→ **Task statement**: Each line of the material below is to be given again exactly.

→ **Given entries**:
-.-.-
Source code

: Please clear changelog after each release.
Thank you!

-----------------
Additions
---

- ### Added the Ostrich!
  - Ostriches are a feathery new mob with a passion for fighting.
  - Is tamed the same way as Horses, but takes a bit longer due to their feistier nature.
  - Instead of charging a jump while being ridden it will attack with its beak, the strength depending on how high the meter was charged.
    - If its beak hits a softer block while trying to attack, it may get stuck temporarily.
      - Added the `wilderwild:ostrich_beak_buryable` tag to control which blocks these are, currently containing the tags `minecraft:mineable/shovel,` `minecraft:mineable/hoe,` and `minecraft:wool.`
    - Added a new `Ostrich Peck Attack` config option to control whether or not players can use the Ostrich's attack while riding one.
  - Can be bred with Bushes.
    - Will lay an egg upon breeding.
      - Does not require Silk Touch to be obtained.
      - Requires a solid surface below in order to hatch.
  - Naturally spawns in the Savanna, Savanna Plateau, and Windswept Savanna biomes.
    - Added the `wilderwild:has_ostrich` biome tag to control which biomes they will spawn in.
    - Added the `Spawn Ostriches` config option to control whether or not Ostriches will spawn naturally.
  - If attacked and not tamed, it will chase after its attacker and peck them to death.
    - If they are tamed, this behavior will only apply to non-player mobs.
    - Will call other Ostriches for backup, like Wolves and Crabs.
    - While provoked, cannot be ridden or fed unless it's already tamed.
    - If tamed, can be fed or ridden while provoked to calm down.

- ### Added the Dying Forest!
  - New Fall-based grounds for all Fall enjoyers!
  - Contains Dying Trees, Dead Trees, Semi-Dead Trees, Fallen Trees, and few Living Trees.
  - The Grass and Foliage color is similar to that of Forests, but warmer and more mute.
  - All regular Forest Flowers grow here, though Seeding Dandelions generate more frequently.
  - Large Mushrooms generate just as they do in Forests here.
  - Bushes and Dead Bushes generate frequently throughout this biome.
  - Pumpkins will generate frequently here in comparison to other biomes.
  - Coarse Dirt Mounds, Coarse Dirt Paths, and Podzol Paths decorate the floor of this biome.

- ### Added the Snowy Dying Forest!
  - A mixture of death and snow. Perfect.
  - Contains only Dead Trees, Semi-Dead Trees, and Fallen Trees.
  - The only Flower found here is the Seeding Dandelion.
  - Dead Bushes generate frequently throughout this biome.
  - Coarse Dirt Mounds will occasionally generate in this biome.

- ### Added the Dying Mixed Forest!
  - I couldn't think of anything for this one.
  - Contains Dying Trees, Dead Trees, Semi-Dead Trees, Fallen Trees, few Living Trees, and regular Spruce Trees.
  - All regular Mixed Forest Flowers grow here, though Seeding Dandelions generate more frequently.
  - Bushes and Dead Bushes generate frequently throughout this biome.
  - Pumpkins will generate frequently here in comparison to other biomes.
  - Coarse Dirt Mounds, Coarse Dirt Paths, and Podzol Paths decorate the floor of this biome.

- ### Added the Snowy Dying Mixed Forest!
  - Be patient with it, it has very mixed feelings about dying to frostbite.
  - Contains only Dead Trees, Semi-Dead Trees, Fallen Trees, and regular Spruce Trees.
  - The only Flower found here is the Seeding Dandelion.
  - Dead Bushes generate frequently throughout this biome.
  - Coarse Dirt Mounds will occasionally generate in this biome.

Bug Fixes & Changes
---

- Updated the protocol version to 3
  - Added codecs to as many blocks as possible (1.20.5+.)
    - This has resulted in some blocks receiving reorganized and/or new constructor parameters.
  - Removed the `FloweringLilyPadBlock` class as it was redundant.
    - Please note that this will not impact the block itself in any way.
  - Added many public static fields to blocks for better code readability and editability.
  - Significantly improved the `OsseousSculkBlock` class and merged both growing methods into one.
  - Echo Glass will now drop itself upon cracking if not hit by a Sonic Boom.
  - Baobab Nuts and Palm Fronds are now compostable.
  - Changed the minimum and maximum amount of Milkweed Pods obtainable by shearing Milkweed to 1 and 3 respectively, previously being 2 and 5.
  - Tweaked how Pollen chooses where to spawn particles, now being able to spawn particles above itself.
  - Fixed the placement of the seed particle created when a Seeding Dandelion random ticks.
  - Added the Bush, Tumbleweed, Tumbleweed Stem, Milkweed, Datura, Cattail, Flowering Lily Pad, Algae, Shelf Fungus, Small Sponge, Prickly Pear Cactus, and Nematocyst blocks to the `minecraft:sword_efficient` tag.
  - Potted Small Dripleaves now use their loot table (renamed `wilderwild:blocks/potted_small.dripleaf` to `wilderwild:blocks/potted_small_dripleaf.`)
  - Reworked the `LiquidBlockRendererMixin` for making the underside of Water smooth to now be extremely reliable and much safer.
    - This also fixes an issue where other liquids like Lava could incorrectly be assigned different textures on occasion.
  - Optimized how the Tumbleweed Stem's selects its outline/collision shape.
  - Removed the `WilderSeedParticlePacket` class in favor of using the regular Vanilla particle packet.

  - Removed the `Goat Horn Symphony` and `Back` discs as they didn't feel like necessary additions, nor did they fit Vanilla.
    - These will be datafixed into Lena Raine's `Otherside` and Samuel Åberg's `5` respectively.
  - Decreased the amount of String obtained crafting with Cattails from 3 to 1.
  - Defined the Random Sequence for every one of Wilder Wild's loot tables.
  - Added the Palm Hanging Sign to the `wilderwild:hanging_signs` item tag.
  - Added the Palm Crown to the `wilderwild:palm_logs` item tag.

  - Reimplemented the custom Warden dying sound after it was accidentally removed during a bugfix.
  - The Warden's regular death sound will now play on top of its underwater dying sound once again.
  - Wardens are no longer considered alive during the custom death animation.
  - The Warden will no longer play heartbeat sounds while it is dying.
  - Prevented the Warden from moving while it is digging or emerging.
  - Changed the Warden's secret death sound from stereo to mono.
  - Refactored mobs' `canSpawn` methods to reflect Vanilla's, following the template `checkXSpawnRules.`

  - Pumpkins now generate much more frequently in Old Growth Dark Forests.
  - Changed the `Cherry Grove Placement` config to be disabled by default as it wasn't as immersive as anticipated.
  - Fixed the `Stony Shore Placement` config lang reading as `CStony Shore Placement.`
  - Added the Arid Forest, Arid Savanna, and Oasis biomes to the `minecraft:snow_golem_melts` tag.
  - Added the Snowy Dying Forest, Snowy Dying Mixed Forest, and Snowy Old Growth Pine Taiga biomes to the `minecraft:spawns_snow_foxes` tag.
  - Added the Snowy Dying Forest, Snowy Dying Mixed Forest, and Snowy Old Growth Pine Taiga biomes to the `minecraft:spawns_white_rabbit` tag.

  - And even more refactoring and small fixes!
-.-.-
→ **Task output**:
Source code

: Please clear changelog after each release.
Thank you!

-----------------
Additions
---

- ### Added the Ostrich!
  - Ostriches are a feathery new mob with a passion for fighting.
  - Is tamed the same way as Horses, but takes a bit longer due to their feistier nature.
  - Instead of charging a jump while being ridden it will attack with its beak, the strength depending on how high the meter was charged.
    - If its beak hits a softer block while trying to attack, it may get stuck temporarily.
      - Added the `wilderwild:ostrich_beak_buryable` tag to control which blocks these are, currently containing the tags `minecraft:mineable/shovel,` `minecraft:mineable/hoe,` and `minecraft:wool.`
    - Added a new `Ostrich Peck Attack` config option to control whether or not players can use the Ostrich's attack while riding one.
  - Can be bred with Bushes.
    - Will lay an egg upon breeding.
      - Does not require Silk Touch to be obtained.
      - Requires a solid surface below in order to hatch.
  - Naturally spawns in the Savanna, Savanna Plateau, and Windswept Savanna biomes.
    - Added the `wilderwild:has_ostrich` biome tag to control which biomes they will spawn in.
    - Added the `Spawn Ostriches` config option to control whether or not Ostriches will spawn naturally.
  - If attacked and not tamed, it will chase after its attacker and peck them to death.
    - If they are tamed, this behavior will only apply to non-player mobs.
    - Will call other Ostriches for backup, like Wolves and Crabs.
    - While provoked, cannot be ridden or fed unless it's already tamed.
    - If tamed, can be fed or ridden while provoked to calm down.

- ### Added the Dying Forest!
  - New Fall-based grounds for all Fall enjoyers!
  - Contains Dying Trees, Dead Trees, Semi-Dead Trees, Fallen Trees, and few Living Trees.
  - The Grass and Foliage color is similar to that of Forests, but warmer and more mute.
  - All regular Forest Flowers grow here, though Seeding Dandelions generate more frequently.
  - Large Mushrooms generate just as they do in Forests here.
  - Bushes and Dead Bushes generate frequently throughout this biome.
  - Pumpkins will generate frequently here in comparison to other biomes.
  - Coarse Dirt Mounds, Coarse Dirt Paths, and Podzol Paths decorate the floor of this biome.

- ### Added the Snowy Dying Forest!
  - A mixture of death and snow. Perfect.
  - Contains only Dead Trees, Semi-Dead Trees, and Fallen Trees.
  - The only Flower found here is the Seeding Dandelion.
  - Dead Bushes generate frequently throughout this biome.
  - Coarse Dirt Mounds will occasionally generate in this biome.

- ### Added the Dying Mixed Forest!
  - I couldn't think of anything for this one.
  - Contains Dying Trees, Dead Trees, Semi-Dead Trees, Fallen Trees, few Living Trees, and regular Spruce Trees.
  - All regular Mixed Forest Flowers grow here, though Seeding Dandelions generate more frequently.
  - Bushes and Dead Bushes generate frequently throughout this biome.
  - Pumpkins will generate frequently here in comparison to other biomes.
  - Coarse Dirt Mounds, Coarse Dirt Paths, and Podzol Paths decorate the floor of this biome.

- ### Added the Snowy Dying Mixed Forest!
  - Be patient with it, it has very mixed feelings about dying to frostbite.
  - Contains only Dead Trees, Semi-Dead Trees, Fallen Trees, and regular Spruce Trees.
  - The only Flower found here is the Seeding Dandelion.
  - Dead Bushes generate frequently throughout this biome.
  - Coarse Dirt Mounds will occasionally generate in this biome.

Bug Fixes & Changes
---

- Updated the protocol version to 3
  - Added codecs to as many blocks as possible (1.20.5+.)
    - This has resulted in some blocks receiving reorganized and/or new constructor parameters.
  - Removed the `FloweringLilyPadBlock` class as it was redundant.
    - Please note that this will not impact the block itself in any way.
  - Added many public static fields to blocks for better code readability and editability.
  - Significantly improved the `OsseousSculkBlock` class and merged both growing methods into one.
  - Echo Glass will now drop itself upon cracking if not hit by a Sonic Boom.
  - Baobab Nuts and Palm Fronds are now compostable.
  - Changed the minimum and maximum amount of Milkweed Pods obtainable by shearing Milkweed to 1 and 3 respectively, previously being 2 and 5.
  - Tweaked how Pollen chooses where to spawn particles, now being able to spawn particles above itself.
  - Fixed the placement of the seed particle created when a Seeding Dandelion random ticks.
  - Added the Bush, Tumbleweed, Tumbleweed Stem, Milkweed, Datura, Cattail, Flowering Lily Pad, Algae, Shelf Fungus, Small Sponge, Prickly Pear Cactus, and Nematocyst blocks to the `minecraft:sword_efficient` tag.
  - Potted Small Dripleaves now use their loot table (renamed `wilderwild:blocks/potted_small.dripleaf` to `wilderwild:blocks/potted_small_dripleaf.`)
  - Reworked the `LiquidBlockRendererMixin` for making the underside of Water smooth to now be extremely reliable and much safer.
    - This also fixes an issue where other liquids like Lava could incorrectly be assigned different textures on occasion.
  - Optimized how the Tumbleweed Stem's selects its outline/collision shape.
  - Removed the `WilderSeedParticlePacket` class in favor of using the regular Vanilla particle packet.

  - Removed the `Goat Horn Symphony` and `Back` discs as they didn't feel like necessary additions, nor did they fit Vanilla.
    - These will be datafixed into Lena Raine's `Otherside` and Samuel Åberg's `5` respectively.
  - Decreased the amount of String obtained crafting with Cattails from 3 to 1.
  - Defined the Random Sequence for every one of Wilder Wild's loot tables.
  - Added the Palm Hanging Sign to the `wilderwild:hanging_signs` item tag.
  - Added the Palm Crown to the `wilderwild:palm_logs` item tag.

  - Reimplemented the custom Warden dying sound after it was accidentally removed during a bugfix.
  - The Warden's regular death sound will now play on top of its underwater dying sound once again.
  - Wardens are no longer considered alive during the custom death animation.
  - The Warden will no longer play heartbeat sounds while it is dying.
  - Prevented the Warden from moving while it is digging or emerging.
  - Changed the Warden's secret death sound from stereo to mono.
  - Refactored mobs' `canSpawn` methods to reflect Vanilla's, following the template `checkXSpawnRules.`

  - Pumpkins now generate much more frequently in Old Growth Dark Forests.
  - Changed the `Cherry Grove Placement` config to be disabled by default as it wasn't as immersive as anticipated.
  - Fixed the `Stony Shore Placement` config lang reading as `CStony Shore Placement.`
  - Added the Arid Forest, Arid Savanna, and Oasis biomes to the `minecraft:snow_golem_melts` tag.
  - Added the Snowy Dying Forest, Snowy Dying Mixed Forest, and Snowy Old Growth Pine Taiga biomes to the `minecraft:spawns_snow_foxes` tag.
  - Added the Snowy Dying Forest, Snowy Dying Mixed Forest, and Snowy Old Growth Pine Taiga biomes to the `minecraft:spawns_white_rabbit` tag.

  - And even more refactoring and small fixes!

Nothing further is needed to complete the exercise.